_Task_. In the entries below, the word "alfalahghp" appears on some lines. Copy each of those lines.

****

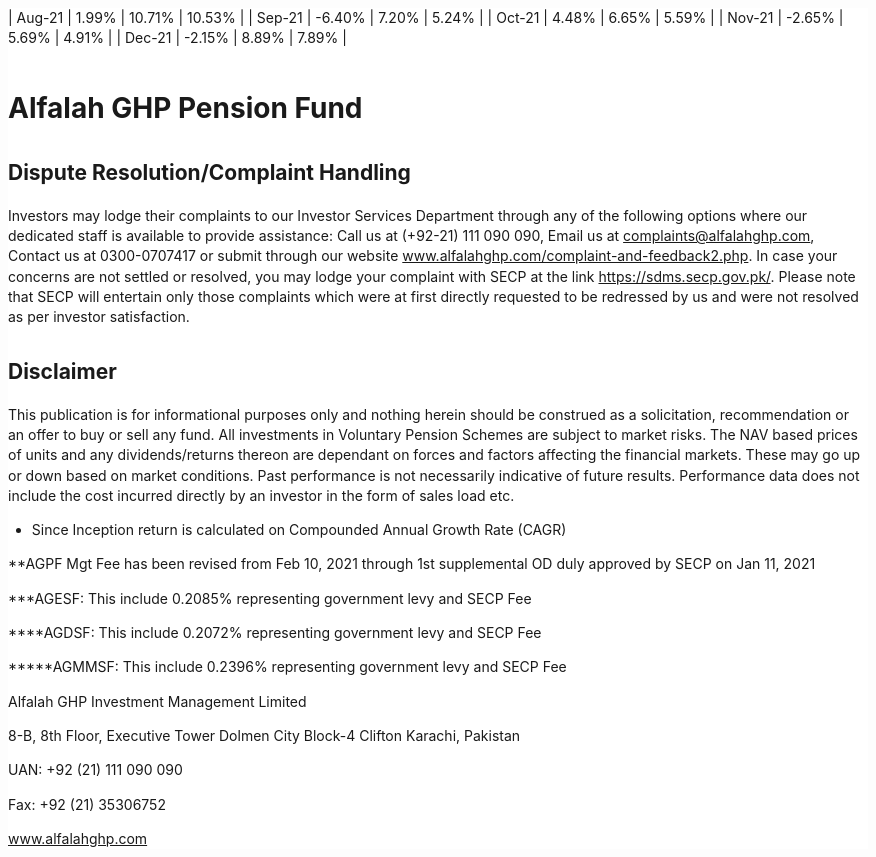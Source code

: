 | Aug-21 | 1.99%  | 10.71% | 10.53% |
| Sep-21 | -6.40% | 7.20%  | 5.24%  |
| Oct-21 | 4.48%  | 6.65%  | 5.59%  |
| Nov-21 | -2.65% | 5.69%  | 4.91%  |
| Dec-21 | -2.15% | 8.89%  | 7.89%  |

# Alfalah GHP Pension Fund

## Dispute Resolution/Complaint Handling

Investors may lodge their complaints to our Investor Services Department through any of the following options where our dedicated staff is available to provide assistance: Call us at (+92-21) 111 090 090, Email us at complaints@alfalahghp.com, Contact us at 0300-0707417 or submit through our website www.alfalahghp.com/complaint-and-feedback2.php. In case your concerns are not settled or resolved, you may lodge your complaint with SECP at the link https://sdms.secp.gov.pk/. Please note that SECP will entertain only those complaints which were at first directly requested to be redressed by us and were not resolved as per investor satisfaction.

## Disclaimer

This publication is for informational purposes only and nothing herein should be construed as a solicitation, recommendation or an offer to buy or sell any fund. All investments in Voluntary Pension Schemes are subject to market risks. The NAV based prices of units and any dividends/returns thereon are dependant on forces and factors affecting the financial markets. These may go up or down based on market conditions. Past performance is not necessarily indicative of future results. Performance data does not include the cost incurred directly by an investor in the form of sales load etc.

- Since Inception return is calculated on Compounded Annual Growth Rate (CAGR)

\*\*AGPF Mgt Fee has been revised from Feb 10, 2021 through 1st supplemental OD duly approved by SECP on Jan 11, 2021

\*\*\*AGESF: This include 0.2085% representing government levy and SECP Fee

\*\*\*\*AGDSF: This include 0.2072% representing government levy and SECP Fee

**\***AGMMSF: This include 0.2396% representing government levy and SECP Fee

Alfalah GHP Investment Management Limited

8-B, 8th Floor, Executive Tower Dolmen City Block-4 Clifton Karachi, Pakistan

UAN: +92 (21) 111 090 090

Fax: +92 (21) 35306752

www.alfalahghp.com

****

_Finished exercise_.
Investors may lodge their complaints to our Investor Services Department through any of the following options where our dedicated staff is available to provide assistance: Call us at (+92-21) 111 090 090, Email us at complaints@alfalahghp.com, Contact us at 0300-0707417 or submit through our website www.alfalahghp.com/complaint-and-feedback2.php. In case your concerns are not settled or resolved, you may lodge your complaint with SECP at the link https://sdms.secp.gov.pk/. Please note that SECP will entertain only those complaints which were at first directly requested to be redressed by us and were not resolved as per investor satisfaction.
www.alfalahghp.com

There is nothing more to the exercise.